ACTIVITY: Set down all of the entries below exactly, and omit the pictures.

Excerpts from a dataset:
◇ ◇ ◇

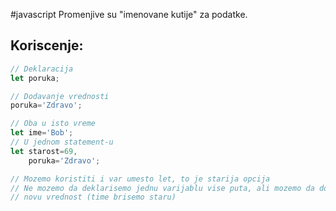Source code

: #javascript
Promenjive su "imenovane kutije" za podatke.

## Koriscenje:

```javascript
// Deklaracija
let poruka;

// Dodavanje vrednosti
poruka='Zdravo';

// Oba u isto vreme
let ime='Bob';
// U jednom statement-u
let starost=69,
	poruka='Zdravo';

// Mozemo koristiti i var umesto let, to je starija opcija
// Ne mozemo da deklarisemo jednu varijablu vise puta, ali mozemo da dodajemo
// novu vrednost (time brisemo staru)
```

◇ ◇ ◇

WRITTEN RESPONSE:
Source code

: #javascript
Promenjive su "imenovane kutije" za podatke.

## Koriscenje:

```javascript
// Deklaracija
let poruka;

// Dodavanje vrednosti
poruka='Zdravo';

// Oba u isto vreme
let ime='Bob';
// U jednom statement-u
let starost=69,
	poruka='Zdravo';

// Mozemo koristiti i var umesto let, to je starija opcija
// Ne mozemo da deklarisemo jednu varijablu vise puta, ali mozemo da dodajemo
// novu vrednost (time brisemo staru)
```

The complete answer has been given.